__To do__
Below are records; repeat them all exactly.

__Input for this task__
--- --- ---

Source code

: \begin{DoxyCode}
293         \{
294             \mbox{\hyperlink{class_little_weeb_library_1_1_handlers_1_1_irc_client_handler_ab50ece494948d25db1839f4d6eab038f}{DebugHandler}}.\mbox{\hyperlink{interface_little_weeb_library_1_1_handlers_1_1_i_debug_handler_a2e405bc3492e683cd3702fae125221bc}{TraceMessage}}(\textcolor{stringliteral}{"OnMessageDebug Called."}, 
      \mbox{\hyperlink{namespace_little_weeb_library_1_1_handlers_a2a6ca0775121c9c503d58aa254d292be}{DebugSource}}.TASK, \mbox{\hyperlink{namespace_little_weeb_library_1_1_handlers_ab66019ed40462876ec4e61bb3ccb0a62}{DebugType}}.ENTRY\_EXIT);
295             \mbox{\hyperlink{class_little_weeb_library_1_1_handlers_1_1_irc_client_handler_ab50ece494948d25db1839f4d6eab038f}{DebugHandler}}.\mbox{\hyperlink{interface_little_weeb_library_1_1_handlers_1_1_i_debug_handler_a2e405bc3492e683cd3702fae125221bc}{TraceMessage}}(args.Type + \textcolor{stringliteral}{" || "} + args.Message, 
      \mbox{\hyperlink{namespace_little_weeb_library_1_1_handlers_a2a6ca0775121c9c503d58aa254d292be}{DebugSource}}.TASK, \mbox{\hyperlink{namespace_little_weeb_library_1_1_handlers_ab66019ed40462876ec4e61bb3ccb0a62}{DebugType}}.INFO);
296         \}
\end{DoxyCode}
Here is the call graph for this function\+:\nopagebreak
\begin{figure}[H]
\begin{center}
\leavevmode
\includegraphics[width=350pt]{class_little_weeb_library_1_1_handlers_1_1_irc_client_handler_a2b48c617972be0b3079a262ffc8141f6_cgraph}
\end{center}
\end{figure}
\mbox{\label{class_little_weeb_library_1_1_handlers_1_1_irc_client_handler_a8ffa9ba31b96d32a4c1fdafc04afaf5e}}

--- --- ---

__Exercise result__
Source code

: \begin{DoxyCode}
293         \{
294             \mbox{\hyperlink{class_little_weeb_library_1_1_handlers_1_1_irc_client_handler_ab50ece494948d25db1839f4d6eab038f}{DebugHandler}}.\mbox{\hyperlink{interface_little_weeb_library_1_1_handlers_1_1_i_debug_handler_a2e405bc3492e683cd3702fae125221bc}{TraceMessage}}(\textcolor{stringliteral}{"OnMessageDebug Called."}, 
      \mbox{\hyperlink{namespace_little_weeb_library_1_1_handlers_a2a6ca0775121c9c503d58aa254d292be}{DebugSource}}.TASK, \mbox{\hyperlink{namespace_little_weeb_library_1_1_handlers_ab66019ed40462876ec4e61bb3ccb0a62}{DebugType}}.ENTRY\_EXIT);
295             \mbox{\hyperlink{class_little_weeb_library_1_1_handlers_1_1_irc_client_handler_ab50ece494948d25db1839f4d6eab038f}{DebugHandler}}.\mbox{\hyperlink{interface_little_weeb_library_1_1_handlers_1_1_i_debug_handler_a2e405bc3492e683cd3702fae125221bc}{TraceMessage}}(args.Type + \textcolor{stringliteral}{" || "} + args.Message, 
      \mbox{\hyperlink{namespace_little_weeb_library_1_1_handlers_a2a6ca0775121c9c503d58aa254d292be}{DebugSource}}.TASK, \mbox{\hyperlink{namespace_little_weeb_library_1_1_handlers_ab66019ed40462876ec4e61bb3ccb0a62}{DebugType}}.INFO);
296         \}
\end{DoxyCode}
Here is the call graph for this function\+:\nopagebreak
\begin{figure}[H]
\begin{center}
\leavevmode
\includegraphics[width=350pt]{class_little_weeb_library_1_1_handlers_1_1_irc_client_handler_a2b48c617972be0b3079a262ffc8141f6_cgraph}
\end{center}
\end{figure}
\mbox{\label{class_little_weeb_library_1_1_handlers_1_1_irc_client_handler_a8ffa9ba31b96d32a4c1fdafc04afaf5e}}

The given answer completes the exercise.